Bug 48232 - Journald should be restarted when watchdog steps in
Journald should be restarted when watchdog steps in
Status: RESOLVED WONTFIX
Product: UCS
Classification: Unclassified
Component: Upstream packages
UCS 4.2
Other Linux
: P5 normal (vote)
: ---
Assigned To: UCS maintainers
UCS maintainers
:
Depends on:
Blocks:
  Show dependency treegraph
 
Reported: 2018-11-28 17:06 CET by Christian Völker
Modified: 2020-07-03 20:52 CEST (History)
2 users (show)

See Also:
What kind of report is it?: Bug Report
What type of bug is this?: 5: Major Usability: Impairs usability in key scenarios
Who will be affected by this bug?: 3: Will affect average number of installed domains
How will those affected feel about the bug?: 3: A User would likely not purchase the product
User Pain: 0.257
Enterprise Customer affected?: Yes
School Customer affected?:
ISV affected?:
Waiting Support:
Flags outvoted (downgraded) after PO Review:
Ticket number: 2018112821000588
Bug group (optional):
Max CVSS v3 score:


Attachments

Note You need to log in before you can comment on or make changes to this bug.
Description Christian Völker univentionstaff 2018-11-28 17:06:54 CET
journald writes it's data every five minutes to disc. Default value in /etc/systemd/journald.conf:

SyncIntervalSec=5m

In case there is some high load on the system (or at least only under /var, ie mails) AND lots of log messages arrive journald might need more than a minute to write it's data to the disc.

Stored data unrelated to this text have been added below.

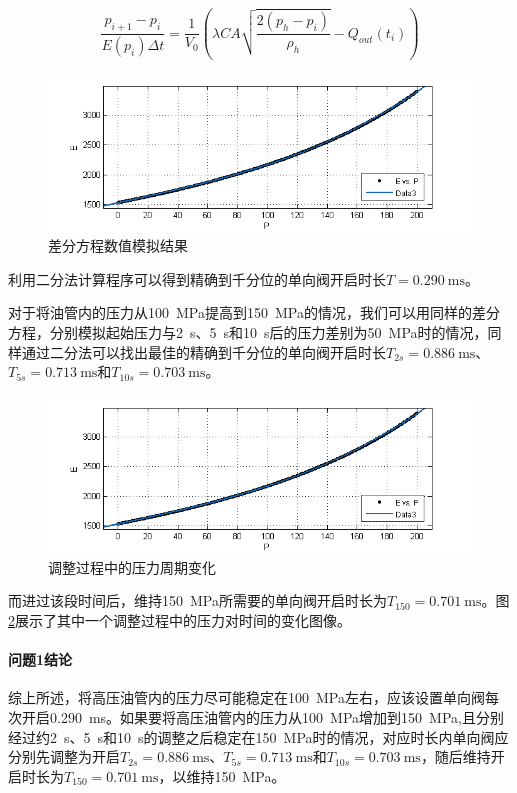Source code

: \documentclass[12pt,AutoFakeBold]{article}%
\begin{document}
    \begin{equation}
        \frac{p_{i+1}-p_i}{E(p_i)\Delta t}=\frac{1}{V_0}\left(\lambda CA\sqrt{\frac{2\left(p_h-p_i\right)}{\rho_h}}-Q_{out}(t_i)\right)
    \end{equation}
    \begin{figure}[H]
        \centering
        \includegraphics[scale=0.8]{figure/data3.png}%
        \caption{差分方程数值模拟结果}
        \label{ptfigure1}
    \end{figure}
    利用二分法计算程序可以得到精确到千分位的单向阀开启时长$T=\SI{0.290}{\ms}$。\par
    对于将油管内的压力从\SI{100}{\MPa}提高到\SI{150}{\MPa}的情况，我们可以用同样的差分方程，分别模拟起始压力与\SI{2}{\s}、\SI{5}{\s}和\SI{10}{\s}后的压力差别为\SI{50}{\MPa}时的情况，同样通过二分法可以找出最佳的精确到千分位的单向阀开启时长$T_{2s}=\SI{0.886}{\ms}$、$T_{5s}=\SI{0.713}{\ms}$和$T_{10s}=\SI{0.703}{\ms}$。\par
    \begin{figure}[H]
        \centering
        \includegraphics[scale=0.8]{figure/data3.png}
        \caption{调整过程中的压力周期变化}
        \label{adjustpress}
    \end{figure}
    而进过该段时间后，维持\SI{150}{\MPa}所需要的单向阀开启时长为$T_{150}=\SI{0.701}{\ms}$。图\ref{adjustpress}展示了其中一个调整过程中的压力对时间的变化图像。\par
    \paragraph{问题1结论}
    综上所述，将高压油管内的压力尽可能稳定在\SI{100}{\MPa}左右，应该设置单向阀每次开启\SI{0.290}{\ms}。如果要将高压油管内的压力从\SI{100}{\MPa}增加到\SI{150}{\MPa},且分别经过约\SI{2}{\s}、\SI{5}{\s}和\SI{10}{\s}的调整之后稳定在\SI{150}{\MPa}时的情况，对应时长内单向阀应分别先调整为开启$T_{2s}=\SI{0.886}{\ms}$、$T_{5s}=\SI{0.713}{\ms}$和$T_{10s}=\SI{0.703}{\ms}$，随后维持开启时长为$T_{150}=\SI{0.701}{\ms}$，以维持\SI{150}{\MPa}。\par
    
\end{document}
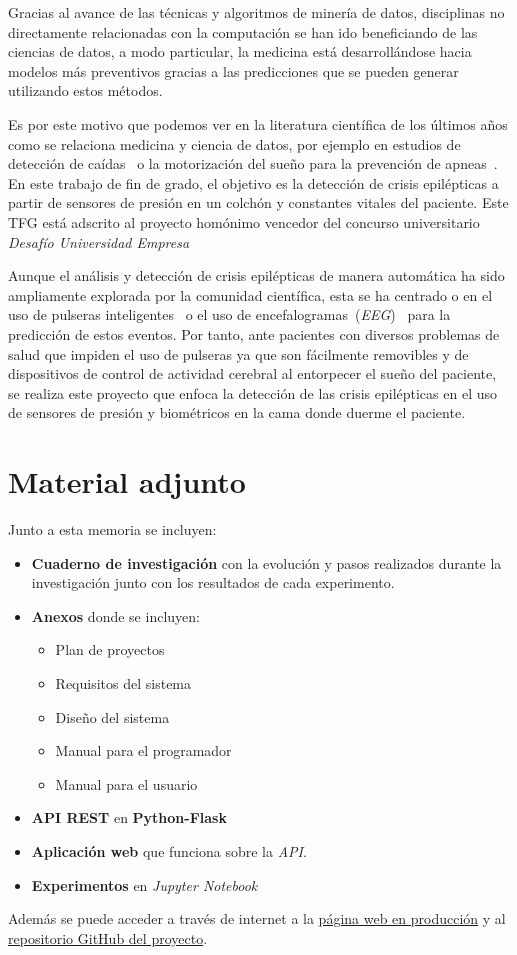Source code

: 
Gracias al avance de las técnicas y algoritmos de minería de datos, disciplinas no directamente relacionadas con la computación se han ido beneficiando de las ciencias de datos, a modo particular, la medicina está desarrollándose hacia modelos más preventivos gracias a las predicciones que se pueden generar utilizando estos métodos.

Es por este motivo que podemos ver en la literatura científica de los últimos años como se relaciona medicina y ciencia de datos, por ejemplo en estudios de detección de caídas~\cite{tolkiehn2011fall} o la motorización del sueño para la prevención de apneas~\cite{kortelainen2012sleepmonitoring}. En este trabajo de fin de grado, el objetivo es la detección de crisis epilépticas a partir de sensores de presión en un colchón y constantes vitales del paciente. Este TFG está adscrito al proyecto homónimo vencedor del concurso universitario \textit{Desafío Universidad Empresa}~\cite{radio:radio_amiga_burgos_2018}

Aunque el análisis y detección de crisis epilépticas de manera automática ha sido ampliamente explorada por la comunidad científica, esta se ha centrado o en el uso de pulseras inteligentes~\cite{ramgopal2014product_review} o el uso de encefalogramas~(\textit{EEG})~\cite{jeppesen2017modified,kumar2014epilepticeeg,tzallas2012review} para la predicción de estos eventos. Por tanto, ante pacientes con diversos problemas de salud que impiden el uso de pulseras ya que son fácilmente removibles y de dispositivos de control de actividad cerebral al entorpecer el sueño del paciente, se realiza este proyecto que enfoca la detección de las crisis epilépticas en el uso de sensores de presión y biométricos en la cama donde duerme el paciente.

\section{Material adjunto}
Junto a esta memoria se incluyen:

\begin{itemize}
	\item \textbf{Cuaderno de investigación} con la evolución y pasos realizados durante la investigación junto con los resultados de cada experimento.
	\item \textbf{Anexos} donde se incluyen:
		\begin{itemize}
			\item Plan de proyectos
			\item Requisitos del sistema
			\item Diseño del sistema
			\item Manual para el programador
			\item Manual para el usuario
		\end{itemize}
	\item \textbf{API REST} en \textbf{Python-Flask}
	\item \textbf{Aplicación web} que funciona sobre la \textit{API}.
	\item \textbf{Experimentos} en \textit{Jupyter Notebook}
\end{itemize}

Además se puede acceder a través de internet a la \href{https://ubu.joselucross.com}{ página web en producción} y al \href{https://github.com/jlgarridol/TFG-Smartbeds}{repositorio GitHub del proyecto}.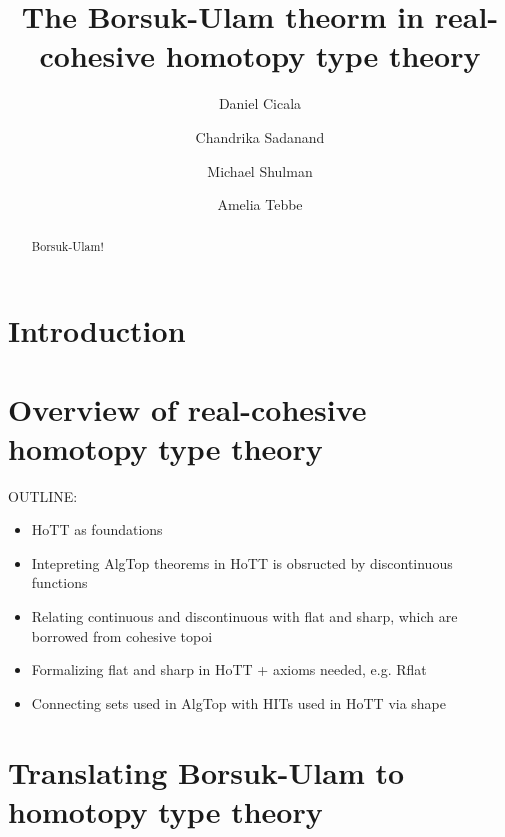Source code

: \documentclass{amsart}
\begin{document}
\title{%
        The Borsuk-Ulam theorm in real-cohesive homotopy
        type theory}   
\author{%
        Daniel Cicala \and Chandrika Sadanand \and Michael
        Shulman \and Amelia Tebbe}
\begin{abstract}
        Borsuk-Ulam!
\end{abstract}
\maketitle

\section{Introduction}
\label{sec:intro}

\section{Overview of real-cohesive homotopy type theory}
\label{sec:rc-hott}

OUTLINE:
\begin{itemize}
\item
  HoTT as foundations
\item
  Intepreting AlgTop theorems in HoTT is obsructed by
  discontinuous functions
\item
  Relating continuous and discontinuous with flat and
  sharp, which are borrowed from cohesive topoi
\item
  Formalizing flat and sharp in HoTT + axioms needed,
  e.g. Rflat
\item
  Connecting sets used in AlgTop with HITs used in HoTT
  via shape
\end{itemize}


\section{Translating Borsuk-Ulam to homotopy type theory}
\label{sec:bu-to-hott}
\end{document}
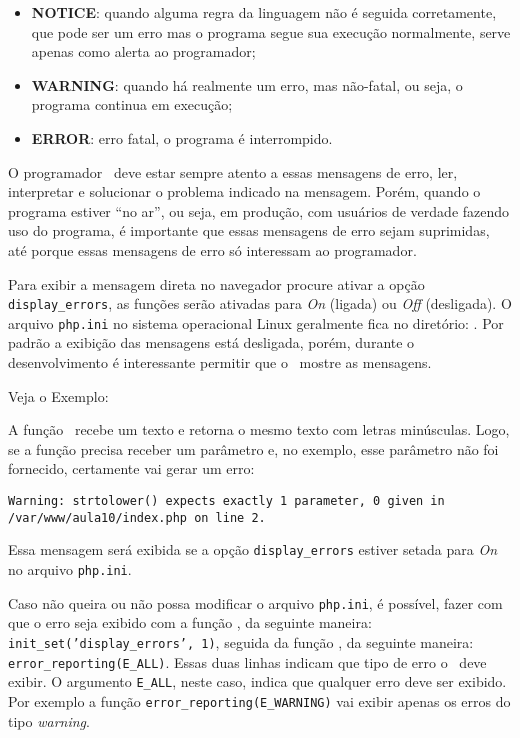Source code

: \begin{itemize}
  \item \textbf{NOTICE}: quando alguma regra da linguagem não é seguida corretamente, 
  que pode ser um erro mas o programa segue sua execução normalmente, serve apenas 
  como alerta ao programador;
  \item \textbf{WARNING}: quando há realmente um erro, mas não-fatal, ou seja, 
  o programa continua em execução;
  \item \textbf{ERROR}: erro fatal, o programa é interrompido.
\end{itemize}

O programador \php~deve estar sempre atento a essas mensagens de erro, ler, interpretar e 
solucionar o problema indicado na mensagem. Porém, quando o programa estiver ``no ar'', 
ou seja, em produção, com usuários de verdade fazendo uso do programa, é importante que 
essas mensagens de erro sejam suprimidas, até porque essas mensagens de erro só interessam 
ao programador.

Para exibir a mensagem direta no navegador procure ativar a opção \texttt{display\_errors}, 
as funções serão ativadas para \textit{On} (ligada) ou \textit{Off} (desligada). O arquivo 
\texttt{php.ini} no sistema operacional Linux geralmente fica no diretório: 
. Por padrão a exibição das mensagens está desligada, porém, 
durante o desenvolvimento é interessante permitir que o \php~mostre as mensagens.

Veja o Exemplo:



A função \funcaostrtolower~recebe um texto e retorna o mesmo texto com letras minúsculas. 
Logo, se a função precisa receber um parâmetro e, no exemplo, esse parâmetro não foi fornecido, 
certamente vai gerar um erro:

\texttt{Warning: strtolower() expects exactly 1 parameter, 0 given in \\ /var/www/aula10/index.php on line 2.}

Essa mensagem será exibida se a opção \texttt{display\_errors} estiver setada para \textit{On} 
no arquivo \texttt{php.ini}.

Caso não queira ou não possa modificar o arquivo \texttt{php.ini}, é possível, fazer com que o erro seja 
exibido com a função \funcaoinitset, da seguinte maneira: \texttt{init\_set('display\_errors', 1)}, 
seguida da função \funcaoerrorreporting, da seguinte maneira: \texttt{error\_reporting(E\_ALL)}. 
Essas duas linhas indicam que tipo de erro o \php~deve exibir. O argumento \texttt{E\_ALL}, neste caso, 
indica que qualquer erro deve ser exibido. Por exemplo a função \texttt{error\_reporting(E\_WARNING)} 
vai exibir apenas os erros do tipo \textit{warning}.

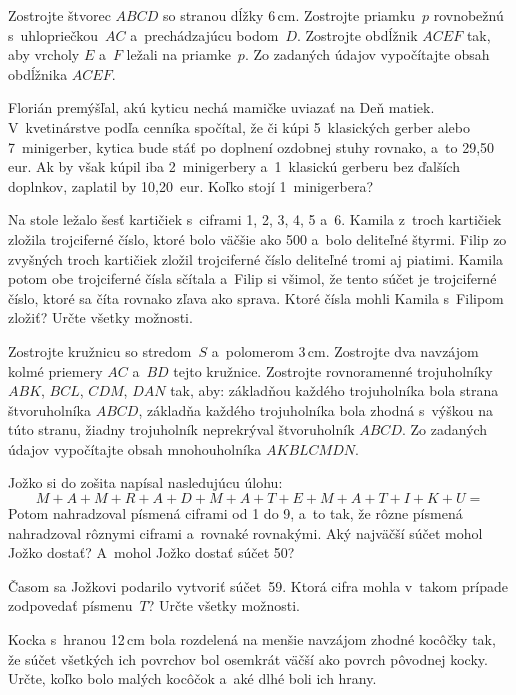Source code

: {%
Zostrojte štvorec $ABCD$ so stranou dĺžky 6\,cm. Zostrojte priamku~$p$ rovnobežnú s~uhlopriečkou~$AC$ a~prechádzajúcu bodom~$D$. Zostrojte obdĺžnik $ACEF$ tak, aby vrcholy $E$ a~$F$ ležali na priamke~$p$. Zo zadaných údajov vypočítajte obsah obdĺžnika $ACEF$.}

{%
Florián premýšľal, akú kyticu nechá mamičke uviazať na Deň matiek. V~kvetinárstve podľa cenníka spočítal, že či kúpi 5~klasických gerber alebo 7~minigerber, kytica bude stáť po doplnení ozdobnej stuhy rovnako, a~to 29,50 eur. Ak by však kúpil iba 2~minigerbery a~1~klasickú gerberu bez ďalších doplnkov, zaplatil by 10,20~eur. Koľko stojí 1~minigerbera?}

{%
Na stole ležalo šesť kartičiek s~ciframi 1, 2, 3, 4, 5 a~6. Kamila z~troch kartičiek zložila trojciferné číslo, ktoré bolo väčšie ako 500 a~bolo deliteľné štyrmi. Filip zo zvyšných troch kartičiek zložil trojciferné číslo deliteľné tromi aj piatimi. Kamila potom obe trojciferné čísla sčítala a~Filip si všimol, že tento súčet je trojciferné číslo, ktoré sa číta rovnako zľava ako sprava. Ktoré čísla mohli Kamila s~Filipom zložiť? Určte všetky možnosti.}

{%
Zostrojte kružnicu so stredom~$S$ a~polomerom 3\,cm. Zostrojte dva navzájom kolmé priemery $AC$ a~$BD$ tejto kružnice. Zostrojte rovnoramenné trojuholníky $ABK$, $BCL$, $CDM$, $DAN$ tak, aby:
\itemitem{$\bullet$} základňou každého trojuholníka bola strana štvoruholníka $ABCD$,
\itemitem{$\bullet$} základňa každého trojuholníka bola zhodná s~výškou na túto stranu,
\itemitem{$\bullet$} žiadny trojuholník neprekrýval štvoruholník $ABCD$.
\endgraf\noindent
Zo zadaných údajov vypočítajte obsah mnohouholníka $AKBLCMDN$.}

{%
Jožko si do zošita napísal nasledujúcu úlohu:
$$
M+A+M+R+A+D+M+A+T+E+M+A+T+I+K+U=
$$
Potom nahradzoval písmená ciframi od 1 do 9, a~to tak, že rôzne písmená nahradzoval rôznymi ciframi a~rovnaké rovnakými. Aký najväčší súčet mohol Jožko dostať? A~mohol Jožko dostať súčet 50?

Časom sa Jožkovi podarilo vytvoriť súčet~59. Ktorá cifra mohla v~takom prípade zodpovedať písmenu~$T$? Určte všetky možnosti.
}

{%
Kocka s~hranou 12\,cm bola rozdelená na menšie navzájom zhodné kocôčky tak, že súčet všetkých ich povrchov bol osemkrát väčší ako povrch pôvodnej kocky. Určte, koľko bolo malých kocôčok a~aké dlhé boli ich hrany.}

But when writing it does not do watchdog pings which leads to systemd-watchdog assuming the journald service is dead. So it gets killed:

Nov 18 13:56:36 mailsrv systemd[1]: systemd-journald.service watchdog timeout (limit 1min)!

I have not confirmed yet, but it looks like journald gets killed, but not restarted, which is bad.

At least systemd should restart journald.
Comment 1 Christian Völker univentionstaff 2018-11-28 17:10:02 CET
Possible workarounds so far:

1. Optimize disk speed on /var/journal (ie SSD or physically separate storage)

2. Increase interval: SyncIntervalSec=1m but there is not ucr variable currently

3. optimize filesystem by options (ie data=writeback, not recommended)
Comment 2 Christian Völker univentionstaff 2018-11-28 17:11:18 CET
Possible solutions:

A. Increase timeout value from 1min to ie 3min- is it hard coded as I did not find any possibility to set this value.

B. At least start the process again after it got killed.
Comment 3 Arvid Requate univentionstaff 2018-11-28 18:29:59 CET
Which UCS release / systemd package version?

* https://github.com/systemd/systemd/issues/1804
* https://github.com/systemd/systemd/issues/6283

root@member55:~# grep WatchdogSec /lib/systemd/system/systemd-journald.service 
WatchdogSec=3min
root@member55:~# lsb_release -r
Release:        4.3-2 errata344
Comment 4 Christian Völker univentionstaff 2018-11-29 07:50:50 CET
version/erratalevel: 425
version/patchlevel: 4
version/releasename: Lesum
version/version: 4.2
Comment 5 Arvid Requate univentionstaff 2018-11-29 13:08:39 CET
Ok, UCS 4.2-x has systemd version 215-17. There's a Debian bug tracker entry discussing this issue, where people report that it has been resolved (or significantly improved) in 227-3:

 https://bugs.debian.org/cgi-bin/bugreport.cgi?bug=805042

So, we may want to either backport a newer systemd version or (more probable) apply the upstream patch

 https://github.com/systemd/systemd/commit/4de2402b603ea2f518f451d06f09e15aeae54fab

which seems to have fixed

 https://github.com/systemd/systemd/issues/1804
Comment 6 Ingo Steuwer univentionstaff 2020-07-03 20:52:39 CEST
This issue has been filed against UCS 4.2.

UCS 4.2 is out of maintenance and many UCS components have changed in later releases. Thus, this issue is now being closed.

If this issue still occurs in newer UCS versions, please use "Clone this bug" or reopen it and update the UCS version. In this case please provide detailed information on how this issue is affecting you.